# What the exercise asks:
Copy out every line in the entries below that includes "with".

=-=-=

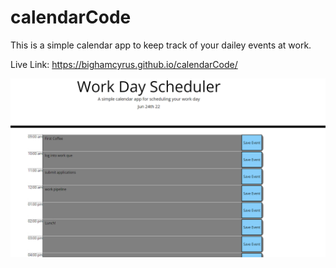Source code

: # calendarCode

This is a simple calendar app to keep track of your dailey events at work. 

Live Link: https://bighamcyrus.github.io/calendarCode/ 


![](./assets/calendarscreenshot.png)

=-=-=

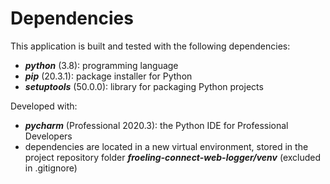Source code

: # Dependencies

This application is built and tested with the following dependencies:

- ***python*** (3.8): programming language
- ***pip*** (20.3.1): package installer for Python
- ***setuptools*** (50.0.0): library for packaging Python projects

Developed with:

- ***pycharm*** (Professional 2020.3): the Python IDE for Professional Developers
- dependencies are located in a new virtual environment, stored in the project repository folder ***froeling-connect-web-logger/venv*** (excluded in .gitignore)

=-=-=

# Reply to the exercise:
This application is built and tested with the following dependencies:
Developed with:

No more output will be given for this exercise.